Him: “I dunno, I’m not picky. 6:30, 7?”
Me, *to myself* “damn, that’s specific”
Me, into the phone, “Yes, table for two for 6:37.”
Me screaming at the pollen on my walk before work this morning
Brain: “something is wrong”
Me: “what is it?”
Brain: “you gotta guess ”
Cop: you get one phone call
me: [dials 911] help
I fake the art of fainting so well my favorite restaurant now refers to me as “Low Blood Sugar Girl” while rushing my limp body to a table.
As I was leaving the car wash, a guy that works there told me to “have a day” and I thought, you know what, I will.
If you’re ever lost in the woods and have a compass, the compass can help you be lost more north.

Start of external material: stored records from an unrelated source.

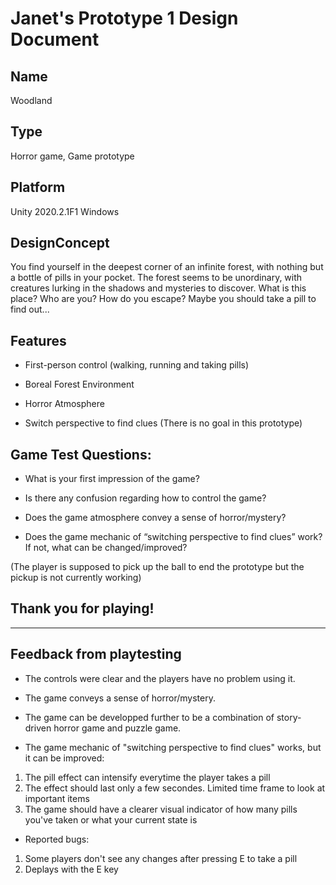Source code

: # Janet's Prototype 1 Design Document

## Name 
Woodland

## Type
Horror game, Game prototype

## Platform
Unity 2020.2.1F1 Windows

## DesignConcept
You find yourself in the deepest corner of an infinite forest, with nothing but a bottle of pills in your pocket. The forest seems to be unordinary, with creatures lurking in the shadows and mysteries to discover. What is this place? Who are you? How do you escape? Maybe you should take a pill to find out...

## Features
- First-person control (walking, running and taking pills)

- Boreal Forest Environment

- Horror Atmosphere

- Switch perspective to find clues (There is no goal in this prototype)



## Game Test Questions:

- What is your first impression of the game?

- Is there any confusion regarding how to control the game?

- Does the game atmosphere convey a sense of horror/mystery?

- Does the game mechanic of “switching perspective to find clues” work? If not, what can be changed/improved?

(The player is supposed to pick up the ball to end the prototype but the pickup is not currently working)

## Thank you for playing!

----------------------------------------------------------------------------------------------------
## Feedback from playtesting

- The controls were clear and the players have no problem using it.

- The game conveys a sense of horror/mystery.

- The game can be developped further to be a combination of story-driven horror game and puzzle game.

- The game mechanic of "switching perspective to find clues" works, but it can be improved: 

1. The pill effect can intensify everytime the player takes a pill
2. The effect should last only a few secondes. Limited time frame to look at important items
3. The game should have a clearer visual indicator of how many pills you've taken or what your current state is

- Reported bugs:

1. Some players don't see any changes after pressing E to take a pill
2. Deplays with the E key
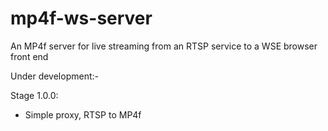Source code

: # mp4f-ws-server
An MP4f server for live streaming from an RTSP service to a WSE browser front end

Under development:-

Stage 1.0.0: 
* Simple proxy, RTSP to MP4f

Just realized half way through my date that I still had lipstick on my forehead from my mom kissing me goodbye.
[restaurant]
ME: I think I’ll have the soup
HER: What soup?
ME: Not much, just ordering soup
Has anyone tried throwing 2020 in some rice?
Date: “I’m falling in love with you”
Me: *rearranges french fries in plate to read, “we should see other people”
Friend: “Hey, want me to get out my didgeridoo so I can play for you?”
I’d rather you didgerididn’t.
I hated Sex Ed at school. Or ‘Sexy Edward’, to give him his full name.
Nothing worse than a reduced love sausage
*yells from space*
Did you kill that spider?!
The puffer fish spends days creating a beautiful boudoir in which to lure a mate and I just want a man who can load the dishwasher properly.
There are no atheists in the passenger seat when I drive.
GOD: for this to work, I need them to feel love
CUPID: how about I shoot them through the heart with an arrow?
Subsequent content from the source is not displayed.